• **Your instructions**
Search the entries for the word "event" and report each line that has it.

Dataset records
┄┄┄┄┄┄┄┄┄┄

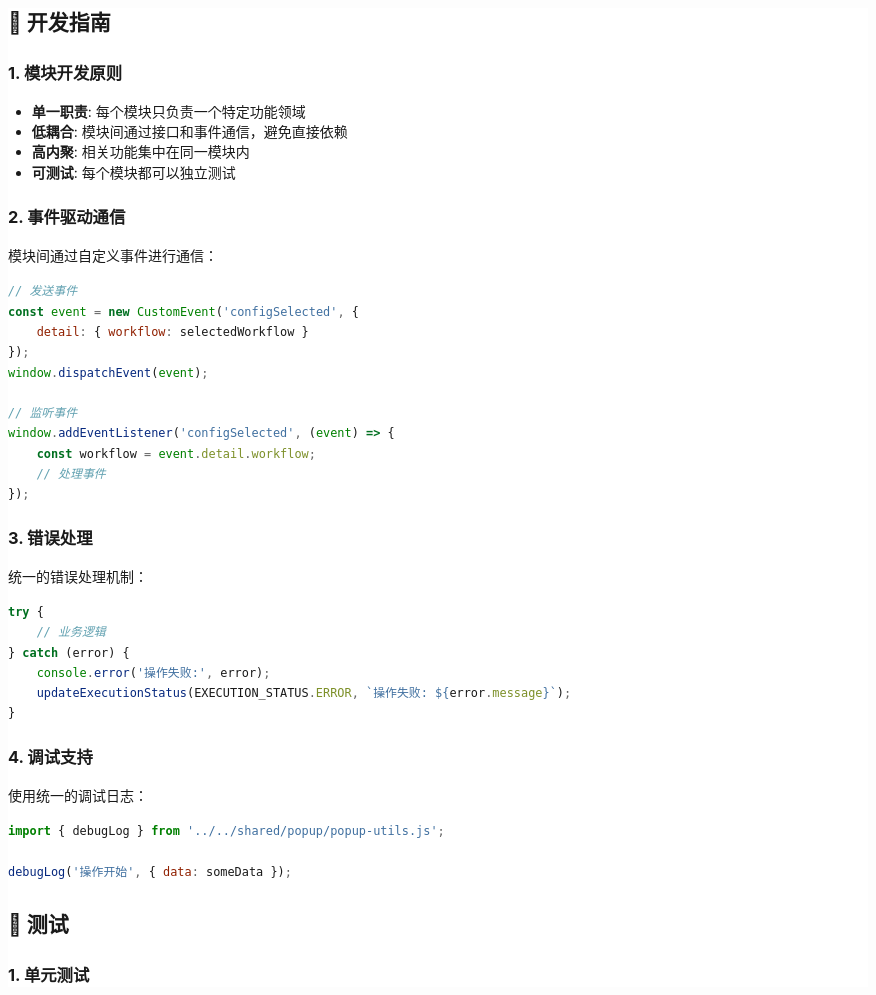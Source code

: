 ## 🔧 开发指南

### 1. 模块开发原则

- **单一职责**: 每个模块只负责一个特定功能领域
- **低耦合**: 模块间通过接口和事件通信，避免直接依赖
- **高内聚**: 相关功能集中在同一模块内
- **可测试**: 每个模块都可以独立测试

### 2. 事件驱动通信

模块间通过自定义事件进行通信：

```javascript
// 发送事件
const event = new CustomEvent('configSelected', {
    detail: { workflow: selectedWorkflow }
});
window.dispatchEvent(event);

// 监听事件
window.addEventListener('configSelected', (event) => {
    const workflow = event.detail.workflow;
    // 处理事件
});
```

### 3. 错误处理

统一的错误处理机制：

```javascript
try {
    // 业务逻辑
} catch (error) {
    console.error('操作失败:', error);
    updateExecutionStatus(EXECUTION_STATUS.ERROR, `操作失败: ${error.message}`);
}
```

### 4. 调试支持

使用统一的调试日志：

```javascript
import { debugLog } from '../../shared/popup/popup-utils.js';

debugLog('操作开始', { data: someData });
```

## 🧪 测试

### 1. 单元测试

┄┄┄┄┄┄┄┄┄┄

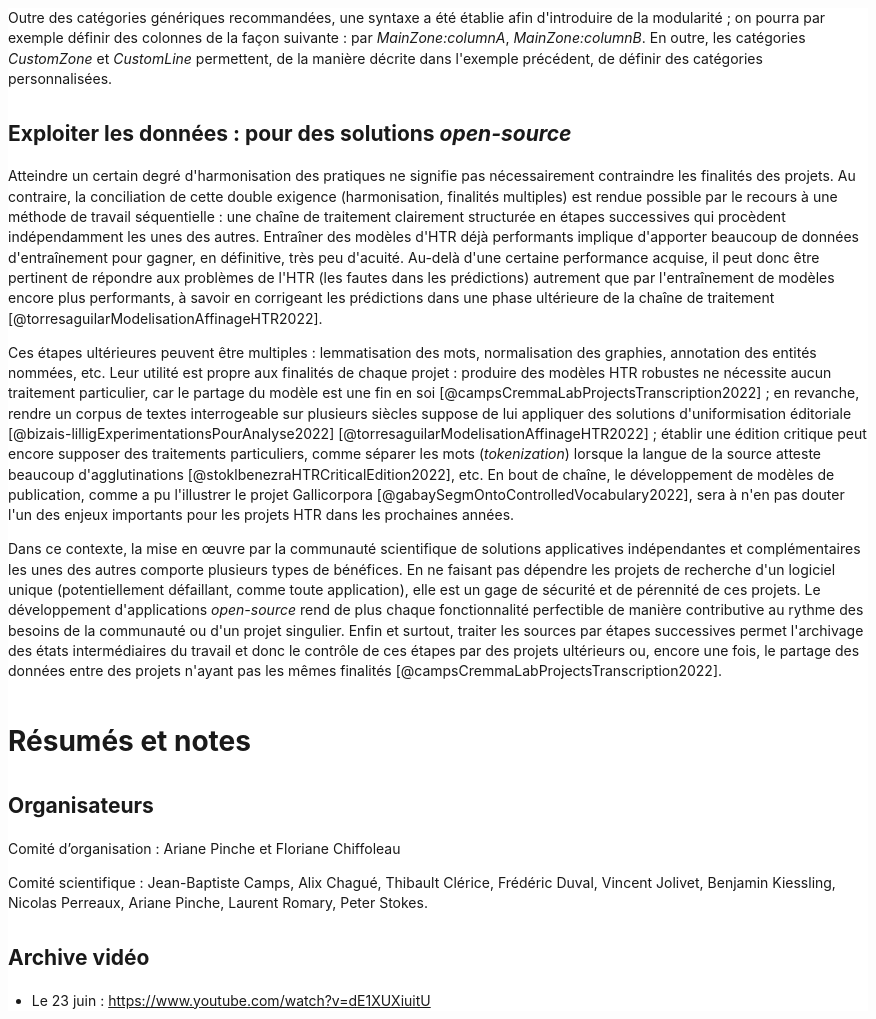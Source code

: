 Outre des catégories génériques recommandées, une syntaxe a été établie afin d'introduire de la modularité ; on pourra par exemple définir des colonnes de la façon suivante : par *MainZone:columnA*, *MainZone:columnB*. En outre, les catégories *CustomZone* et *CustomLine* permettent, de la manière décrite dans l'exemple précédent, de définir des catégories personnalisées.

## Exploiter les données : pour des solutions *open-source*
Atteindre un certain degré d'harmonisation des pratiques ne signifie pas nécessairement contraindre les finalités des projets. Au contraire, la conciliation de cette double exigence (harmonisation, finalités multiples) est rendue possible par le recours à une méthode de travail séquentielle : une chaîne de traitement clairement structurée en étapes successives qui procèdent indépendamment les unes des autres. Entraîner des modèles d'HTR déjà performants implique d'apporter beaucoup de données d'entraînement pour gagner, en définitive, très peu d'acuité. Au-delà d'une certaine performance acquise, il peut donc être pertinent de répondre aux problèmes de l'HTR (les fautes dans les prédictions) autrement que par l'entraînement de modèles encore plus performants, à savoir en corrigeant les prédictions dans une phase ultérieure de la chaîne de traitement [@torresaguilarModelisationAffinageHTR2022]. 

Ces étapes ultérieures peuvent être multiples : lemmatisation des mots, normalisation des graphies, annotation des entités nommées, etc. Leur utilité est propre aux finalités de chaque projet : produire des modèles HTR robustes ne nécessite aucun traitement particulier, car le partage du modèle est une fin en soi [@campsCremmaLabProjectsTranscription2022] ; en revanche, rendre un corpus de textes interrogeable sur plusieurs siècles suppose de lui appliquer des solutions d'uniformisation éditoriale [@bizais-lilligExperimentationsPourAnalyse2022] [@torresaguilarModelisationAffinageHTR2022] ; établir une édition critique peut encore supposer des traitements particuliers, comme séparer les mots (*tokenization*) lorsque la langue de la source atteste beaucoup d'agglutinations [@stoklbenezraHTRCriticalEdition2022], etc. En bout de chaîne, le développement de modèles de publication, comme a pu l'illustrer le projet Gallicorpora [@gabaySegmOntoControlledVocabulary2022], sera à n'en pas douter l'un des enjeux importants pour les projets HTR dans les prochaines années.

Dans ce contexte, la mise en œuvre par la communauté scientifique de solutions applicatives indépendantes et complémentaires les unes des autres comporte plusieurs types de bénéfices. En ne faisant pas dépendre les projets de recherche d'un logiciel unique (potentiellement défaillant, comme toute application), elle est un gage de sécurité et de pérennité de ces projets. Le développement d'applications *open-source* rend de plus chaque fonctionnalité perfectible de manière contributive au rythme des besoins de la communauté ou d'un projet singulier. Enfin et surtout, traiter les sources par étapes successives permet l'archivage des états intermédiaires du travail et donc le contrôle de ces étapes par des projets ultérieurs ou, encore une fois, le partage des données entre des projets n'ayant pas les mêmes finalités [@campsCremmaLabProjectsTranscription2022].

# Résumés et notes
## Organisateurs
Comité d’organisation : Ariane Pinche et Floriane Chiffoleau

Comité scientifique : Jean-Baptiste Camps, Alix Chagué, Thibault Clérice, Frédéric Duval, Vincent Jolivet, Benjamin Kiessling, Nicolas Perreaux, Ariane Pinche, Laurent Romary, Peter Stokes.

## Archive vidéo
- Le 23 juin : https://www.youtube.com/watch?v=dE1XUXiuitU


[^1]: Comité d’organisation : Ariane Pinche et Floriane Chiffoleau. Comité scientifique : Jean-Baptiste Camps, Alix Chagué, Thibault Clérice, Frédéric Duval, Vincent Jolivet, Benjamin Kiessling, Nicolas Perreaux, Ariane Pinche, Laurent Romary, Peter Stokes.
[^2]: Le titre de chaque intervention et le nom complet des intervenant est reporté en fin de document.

┄┄┄┄┄┄┄┄┄┄

• **Task response**
const event = new CustomEvent('configSelected', {
window.dispatchEvent(event);
window.addEventListener('configSelected', (event) => {
    const workflow = event.detail.workflow;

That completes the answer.